PKG_RUNTIME_ROOT="${SRCROOT}/../TalkToMeKit/Sources/TTMPythonRuntimeBundle/Resources/Runtime/current"
DEST_RUNTIME_ROOT="${TARGET_BUILD_DIR}/${UNLOCALIZED_RESOURCES_FOLDER_PATH}/Runtime/current"

if [ ! -d "${PKG_RUNTIME_ROOT}" ]; then
  echo "error: staged runtime not found at ${PKG_RUNTIME_ROOT}" >&2
  exit 1
fi

rm -rf "${DEST_RUNTIME_ROOT}"
mkdir -p "${DEST_RUNTIME_ROOT}"
/usr/bin/rsync -a --delete "${PKG_RUNTIME_ROOT}/" "${DEST_RUNTIME_ROOT}/"

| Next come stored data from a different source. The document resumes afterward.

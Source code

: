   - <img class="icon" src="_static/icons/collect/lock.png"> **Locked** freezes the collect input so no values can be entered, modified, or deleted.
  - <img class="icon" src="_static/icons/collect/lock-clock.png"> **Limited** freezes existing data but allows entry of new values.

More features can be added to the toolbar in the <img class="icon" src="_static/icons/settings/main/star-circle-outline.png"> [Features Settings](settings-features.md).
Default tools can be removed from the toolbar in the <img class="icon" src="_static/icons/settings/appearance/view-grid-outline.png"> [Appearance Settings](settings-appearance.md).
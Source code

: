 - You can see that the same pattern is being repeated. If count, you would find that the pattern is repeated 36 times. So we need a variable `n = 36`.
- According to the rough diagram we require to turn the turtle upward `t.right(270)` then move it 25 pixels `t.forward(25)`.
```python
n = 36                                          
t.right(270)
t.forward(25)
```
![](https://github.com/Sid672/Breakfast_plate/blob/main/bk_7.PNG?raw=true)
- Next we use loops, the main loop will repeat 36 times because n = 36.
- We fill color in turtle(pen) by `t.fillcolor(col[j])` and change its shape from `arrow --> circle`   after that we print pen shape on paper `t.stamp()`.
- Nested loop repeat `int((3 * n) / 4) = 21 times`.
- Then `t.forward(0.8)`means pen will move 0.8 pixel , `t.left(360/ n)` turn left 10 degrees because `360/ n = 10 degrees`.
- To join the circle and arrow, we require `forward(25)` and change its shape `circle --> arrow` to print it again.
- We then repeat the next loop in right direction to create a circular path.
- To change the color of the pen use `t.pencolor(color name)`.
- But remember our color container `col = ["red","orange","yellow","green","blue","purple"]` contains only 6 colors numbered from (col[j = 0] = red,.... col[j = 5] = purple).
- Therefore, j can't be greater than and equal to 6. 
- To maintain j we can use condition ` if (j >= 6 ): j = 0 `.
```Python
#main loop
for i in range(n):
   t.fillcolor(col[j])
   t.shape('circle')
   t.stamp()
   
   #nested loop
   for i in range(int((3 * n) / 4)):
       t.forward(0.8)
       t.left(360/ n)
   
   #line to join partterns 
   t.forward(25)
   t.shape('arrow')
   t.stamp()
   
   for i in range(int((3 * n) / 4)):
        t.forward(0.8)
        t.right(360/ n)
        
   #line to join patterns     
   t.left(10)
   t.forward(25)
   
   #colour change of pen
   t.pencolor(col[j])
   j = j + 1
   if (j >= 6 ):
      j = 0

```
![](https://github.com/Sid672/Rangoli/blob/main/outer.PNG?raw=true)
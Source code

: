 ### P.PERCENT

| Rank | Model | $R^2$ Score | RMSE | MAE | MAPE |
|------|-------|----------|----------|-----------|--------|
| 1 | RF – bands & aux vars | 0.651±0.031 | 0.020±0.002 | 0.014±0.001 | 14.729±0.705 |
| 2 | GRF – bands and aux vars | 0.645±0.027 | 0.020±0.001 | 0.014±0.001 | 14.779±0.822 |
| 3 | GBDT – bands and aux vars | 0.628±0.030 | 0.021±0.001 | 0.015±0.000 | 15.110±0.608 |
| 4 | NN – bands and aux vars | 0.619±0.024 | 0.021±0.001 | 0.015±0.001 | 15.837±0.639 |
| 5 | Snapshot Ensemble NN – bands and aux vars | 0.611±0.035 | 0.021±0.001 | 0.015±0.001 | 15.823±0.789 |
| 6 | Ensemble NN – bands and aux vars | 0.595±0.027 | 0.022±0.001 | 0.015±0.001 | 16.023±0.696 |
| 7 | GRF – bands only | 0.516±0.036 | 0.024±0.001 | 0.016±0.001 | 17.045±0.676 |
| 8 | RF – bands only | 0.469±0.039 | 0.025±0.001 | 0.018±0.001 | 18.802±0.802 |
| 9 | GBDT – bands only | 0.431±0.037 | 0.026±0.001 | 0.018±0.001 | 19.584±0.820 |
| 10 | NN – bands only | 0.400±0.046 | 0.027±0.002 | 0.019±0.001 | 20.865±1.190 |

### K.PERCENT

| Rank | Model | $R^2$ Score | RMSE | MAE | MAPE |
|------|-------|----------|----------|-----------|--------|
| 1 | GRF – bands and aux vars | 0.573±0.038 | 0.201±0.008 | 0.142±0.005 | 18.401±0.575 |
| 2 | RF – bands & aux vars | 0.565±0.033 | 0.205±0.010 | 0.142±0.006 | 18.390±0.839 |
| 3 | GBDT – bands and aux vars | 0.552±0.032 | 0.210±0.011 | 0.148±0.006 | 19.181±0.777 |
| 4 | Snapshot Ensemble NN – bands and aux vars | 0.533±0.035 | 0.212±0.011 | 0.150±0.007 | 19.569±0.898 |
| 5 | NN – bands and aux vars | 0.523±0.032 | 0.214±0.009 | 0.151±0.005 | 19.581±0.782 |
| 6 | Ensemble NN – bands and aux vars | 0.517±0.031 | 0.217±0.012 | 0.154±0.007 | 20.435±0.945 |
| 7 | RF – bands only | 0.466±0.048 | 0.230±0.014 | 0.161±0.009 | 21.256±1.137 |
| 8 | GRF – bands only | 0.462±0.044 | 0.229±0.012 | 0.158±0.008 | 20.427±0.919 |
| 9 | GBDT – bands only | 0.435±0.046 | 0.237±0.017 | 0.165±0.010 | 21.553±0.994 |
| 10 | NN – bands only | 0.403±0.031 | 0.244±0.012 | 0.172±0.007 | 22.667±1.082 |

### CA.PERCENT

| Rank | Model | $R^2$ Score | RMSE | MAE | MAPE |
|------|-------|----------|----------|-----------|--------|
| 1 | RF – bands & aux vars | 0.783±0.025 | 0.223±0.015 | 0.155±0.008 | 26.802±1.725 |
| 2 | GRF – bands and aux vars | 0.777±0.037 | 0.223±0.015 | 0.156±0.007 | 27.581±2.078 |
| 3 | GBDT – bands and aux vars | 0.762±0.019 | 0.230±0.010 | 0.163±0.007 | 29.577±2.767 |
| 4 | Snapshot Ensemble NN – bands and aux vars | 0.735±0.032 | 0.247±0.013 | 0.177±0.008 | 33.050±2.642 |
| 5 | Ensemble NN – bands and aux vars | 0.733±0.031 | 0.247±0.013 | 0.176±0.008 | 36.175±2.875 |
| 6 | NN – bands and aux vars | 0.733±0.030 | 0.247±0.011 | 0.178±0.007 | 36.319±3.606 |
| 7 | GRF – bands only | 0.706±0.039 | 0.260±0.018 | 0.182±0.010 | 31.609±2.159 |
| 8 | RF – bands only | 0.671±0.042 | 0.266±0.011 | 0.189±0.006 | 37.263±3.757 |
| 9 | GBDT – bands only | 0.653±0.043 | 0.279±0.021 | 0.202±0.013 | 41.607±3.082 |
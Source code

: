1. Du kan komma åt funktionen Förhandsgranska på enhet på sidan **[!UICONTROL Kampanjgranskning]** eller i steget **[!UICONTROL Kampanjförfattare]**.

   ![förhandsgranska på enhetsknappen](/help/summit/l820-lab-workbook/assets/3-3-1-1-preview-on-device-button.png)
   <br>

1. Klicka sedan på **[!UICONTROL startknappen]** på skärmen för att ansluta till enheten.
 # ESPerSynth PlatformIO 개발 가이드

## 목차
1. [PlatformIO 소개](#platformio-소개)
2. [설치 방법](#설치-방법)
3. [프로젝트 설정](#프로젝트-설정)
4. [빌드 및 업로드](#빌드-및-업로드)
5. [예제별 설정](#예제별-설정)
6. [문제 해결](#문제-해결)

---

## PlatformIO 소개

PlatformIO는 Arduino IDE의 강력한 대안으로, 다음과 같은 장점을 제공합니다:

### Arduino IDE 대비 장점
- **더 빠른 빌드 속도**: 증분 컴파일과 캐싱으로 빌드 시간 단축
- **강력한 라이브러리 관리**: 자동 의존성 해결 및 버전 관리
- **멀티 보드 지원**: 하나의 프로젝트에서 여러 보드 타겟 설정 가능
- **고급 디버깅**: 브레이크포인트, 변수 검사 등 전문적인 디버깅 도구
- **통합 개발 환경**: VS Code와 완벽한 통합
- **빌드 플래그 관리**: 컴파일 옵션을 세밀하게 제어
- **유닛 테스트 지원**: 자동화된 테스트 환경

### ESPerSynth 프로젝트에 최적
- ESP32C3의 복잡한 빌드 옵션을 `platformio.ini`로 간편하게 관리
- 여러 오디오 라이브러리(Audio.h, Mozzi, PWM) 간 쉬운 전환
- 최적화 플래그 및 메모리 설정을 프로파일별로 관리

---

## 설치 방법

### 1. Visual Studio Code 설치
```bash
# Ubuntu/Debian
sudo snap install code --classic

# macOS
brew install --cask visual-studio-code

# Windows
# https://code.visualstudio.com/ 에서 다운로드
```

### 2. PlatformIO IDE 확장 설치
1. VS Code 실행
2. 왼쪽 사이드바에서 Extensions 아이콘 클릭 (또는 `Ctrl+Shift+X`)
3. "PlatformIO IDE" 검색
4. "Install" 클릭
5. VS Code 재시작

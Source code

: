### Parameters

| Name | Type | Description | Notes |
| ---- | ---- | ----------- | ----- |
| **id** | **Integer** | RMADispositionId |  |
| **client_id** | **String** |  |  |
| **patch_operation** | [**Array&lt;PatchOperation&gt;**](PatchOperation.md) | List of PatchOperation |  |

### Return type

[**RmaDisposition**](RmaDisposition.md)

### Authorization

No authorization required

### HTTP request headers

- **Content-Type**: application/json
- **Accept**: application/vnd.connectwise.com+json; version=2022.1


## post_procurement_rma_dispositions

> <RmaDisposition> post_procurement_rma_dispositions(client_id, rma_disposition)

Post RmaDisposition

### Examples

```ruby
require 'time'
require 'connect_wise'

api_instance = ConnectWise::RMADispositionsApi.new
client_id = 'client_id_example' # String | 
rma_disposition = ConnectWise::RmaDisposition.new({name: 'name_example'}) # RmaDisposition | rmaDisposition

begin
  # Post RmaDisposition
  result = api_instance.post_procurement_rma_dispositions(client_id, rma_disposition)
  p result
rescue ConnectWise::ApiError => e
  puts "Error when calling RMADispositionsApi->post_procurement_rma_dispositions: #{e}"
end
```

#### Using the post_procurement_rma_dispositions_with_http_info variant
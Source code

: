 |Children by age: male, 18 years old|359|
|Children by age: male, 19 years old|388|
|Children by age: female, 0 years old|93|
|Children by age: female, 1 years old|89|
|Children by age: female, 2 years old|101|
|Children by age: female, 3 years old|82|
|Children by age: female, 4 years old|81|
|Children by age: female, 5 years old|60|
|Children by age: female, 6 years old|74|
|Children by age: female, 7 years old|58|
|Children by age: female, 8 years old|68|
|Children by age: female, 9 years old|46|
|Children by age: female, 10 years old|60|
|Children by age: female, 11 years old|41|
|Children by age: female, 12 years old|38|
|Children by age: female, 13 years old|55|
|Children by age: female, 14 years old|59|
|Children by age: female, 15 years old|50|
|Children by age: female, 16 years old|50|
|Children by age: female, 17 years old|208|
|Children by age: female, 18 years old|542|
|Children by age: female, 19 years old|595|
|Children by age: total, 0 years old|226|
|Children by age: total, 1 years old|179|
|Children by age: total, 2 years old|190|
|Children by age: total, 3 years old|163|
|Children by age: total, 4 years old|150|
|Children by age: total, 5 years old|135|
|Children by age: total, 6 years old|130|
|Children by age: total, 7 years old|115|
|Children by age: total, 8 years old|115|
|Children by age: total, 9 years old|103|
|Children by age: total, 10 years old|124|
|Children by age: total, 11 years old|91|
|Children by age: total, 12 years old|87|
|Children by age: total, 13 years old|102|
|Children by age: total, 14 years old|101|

SIGN_IDENTITY="${EXPANDED_CODE_SIGN_IDENTITY:-}"
if [ -z "${SIGN_IDENTITY}" ]; then
  SIGN_IDENTITY="-"
fi

/usr/bin/find "${DEST_RUNTIME_ROOT}" -type f \( -name "*.dylib" -o -name "*.so" \) -print0 |
while IFS= read -r -d '' artifact; do
  /usr/bin/codesign --force --sign "${SIGN_IDENTITY}" --options runtime --timestamp=none "${artifact}"
done

# Also sign Mach-O executables under Runtime/current/bin (for bundled sox).
/usr/bin/find "${DEST_RUNTIME_ROOT}/bin" -type f -print0 2>/dev/null |
while IFS= read -r -d '' artifact; do
  if /usr/bin/file -b "${artifact}" | /usr/bin/grep -q "Mach-O"; then
    /usr/bin/codesign --force --sign "${SIGN_IDENTITY}" --options runtime --timestamp=none "${artifact}"
  fi
done
  1. In app code, use bundle-local runtime path: Bundle.main.resourceURL/Runtime/current

Notes:

  • If script phase cannot read sibling directories, set app build setting ENABLE_USER_SCRIPT_SANDBOXING = NO.
  • DYLD_* environment variables are not required for MPS.
  • ENABLE_OUTGOING_NETWORK_CONNECTIONS is only needed when downloading models/deps at runtime.
  • The staging script stages sox from static-sox into Runtime/current/bin and does not use host sox.
  • Prepend Runtime/current/bin to PATH before runtime.start() so qwen-tts can find bundled sox.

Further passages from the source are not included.